Start of THE DATA
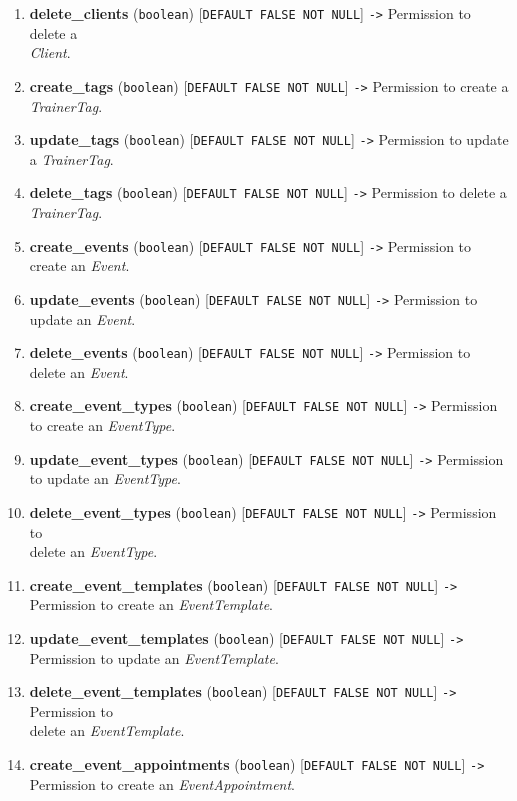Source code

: \documentclass[a4paper, 12pt, oneside]{book}
\begin{document}
\begin{enumerate}[label = -]
	\item \textbf{delete\_clients} (\texttt{boolean}) [\texttt{DEFAULT FALSE NOT NULL}] \texttt{->} Permission to delete a\\\emph{Client}.
	\item \textbf{create\_tags} (\texttt{boolean}) [\texttt{DEFAULT FALSE NOT NULL}] \texttt{->} Permission to create a\\\emph{TrainerTag}.
	\item \textbf{update\_tags} (\texttt{boolean}) [\texttt{DEFAULT FALSE NOT NULL}] \texttt{->} Permission to update a \emph{TrainerTag}.
	\item \textbf{delete\_tags} (\texttt{boolean}) [\texttt{DEFAULT FALSE NOT NULL}] \texttt{->} Permission to delete a\\\emph{TrainerTag}.
	\item \textbf{create\_events} (\texttt{boolean}) [\texttt{DEFAULT FALSE NOT NULL}] \texttt{->} Permission to create an \emph{Event}.
	\item \textbf{update\_events} (\texttt{boolean}) [\texttt{DEFAULT FALSE NOT NULL}] \texttt{->} Permission to update an \emph{Event}.
	\item \textbf{delete\_events} (\texttt{boolean}) [\texttt{DEFAULT FALSE NOT NULL}] \texttt{->} Permission to\\delete an \emph{Event}.
	\item \textbf{create\_event\_types} (\texttt{boolean}) [\texttt{DEFAULT FALSE NOT NULL}] \texttt{->} Permission to create an \emph{EventType}.
	\item \textbf{update\_event\_types} (\texttt{boolean}) [\texttt{DEFAULT FALSE NOT NULL}] \texttt{->} Permission to update an \emph{EventType}.
	\item \textbf{delete\_event\_types} (\texttt{boolean}) [\texttt{DEFAULT FALSE NOT NULL}] \texttt{->} Permission to\\delete an \emph{EventType}.
	\item \textbf{create\_event\_templates} (\texttt{boolean}) [\texttt{DEFAULT FALSE NOT NULL}] \texttt{->} Permission to create an \emph{EventTemplate}.
	\item \textbf{update\_event\_templates} (\texttt{boolean}) [\texttt{DEFAULT FALSE NOT NULL}] \texttt{->} Permission to update an \emph{EventTemplate}.
	\item \textbf{delete\_event\_templates} (\texttt{boolean}) [\texttt{DEFAULT FALSE NOT NULL}] \texttt{->} Permission to\\delete an \emph{EventTemplate}.
	\item \textbf{create\_event\_appointments} (\texttt{boolean}) [\texttt{DEFAULT FALSE NOT NULL}] \texttt{->} Permission to create an \emph{EventAppointment}.

\end{enumerate}
\end{document}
End of THE DATA
TASK BRIEF >> Retype each line above precisely, please. Skip anything that is a picture.

RESPONSE AREA >>
Source code

: \documentclass[a4paper, 12pt, oneside]{book}
\begin{document}
\begin{enumerate}[label = -]
	\item \textbf{delete\_clients} (\texttt{boolean}) [\texttt{DEFAULT FALSE NOT NULL}] \texttt{->} Permission to delete a\\\emph{Client}.
	\item \textbf{create\_tags} (\texttt{boolean}) [\texttt{DEFAULT FALSE NOT NULL}] \texttt{->} Permission to create a\\\emph{TrainerTag}.
	\item \textbf{update\_tags} (\texttt{boolean}) [\texttt{DEFAULT FALSE NOT NULL}] \texttt{->} Permission to update a \emph{TrainerTag}.
	\item \textbf{delete\_tags} (\texttt{boolean}) [\texttt{DEFAULT FALSE NOT NULL}] \texttt{->} Permission to delete a\\\emph{TrainerTag}.
	\item \textbf{create\_events} (\texttt{boolean}) [\texttt{DEFAULT FALSE NOT NULL}] \texttt{->} Permission to create an \emph{Event}.
	\item \textbf{update\_events} (\texttt{boolean}) [\texttt{DEFAULT FALSE NOT NULL}] \texttt{->} Permission to update an \emph{Event}.
	\item \textbf{delete\_events} (\texttt{boolean}) [\texttt{DEFAULT FALSE NOT NULL}] \texttt{->} Permission to\\delete an \emph{Event}.
	\item \textbf{create\_event\_types} (\texttt{boolean}) [\texttt{DEFAULT FALSE NOT NULL}] \texttt{->} Permission to create an \emph{EventType}.
	\item \textbf{update\_event\_types} (\texttt{boolean}) [\texttt{DEFAULT FALSE NOT NULL}] \texttt{->} Permission to update an \emph{EventType}.
	\item \textbf{delete\_event\_types} (\texttt{boolean}) [\texttt{DEFAULT FALSE NOT NULL}] \texttt{->} Permission to\\delete an \emph{EventType}.
	\item \textbf{create\_event\_templates} (\texttt{boolean}) [\texttt{DEFAULT FALSE NOT NULL}] \texttt{->} Permission to create an \emph{EventTemplate}.
	\item \textbf{update\_event\_templates} (\texttt{boolean}) [\texttt{DEFAULT FALSE NOT NULL}] \texttt{->} Permission to update an \emph{EventTemplate}.
	\item \textbf{delete\_event\_templates} (\texttt{boolean}) [\texttt{DEFAULT FALSE NOT NULL}] \texttt{->} Permission to\\delete an \emph{EventTemplate}.
	\item \textbf{create\_event\_appointments} (\texttt{boolean}) [\texttt{DEFAULT FALSE NOT NULL}] \texttt{->} Permission to create an \emph{EventAppointment}.

\end{enumerate}
\end{document}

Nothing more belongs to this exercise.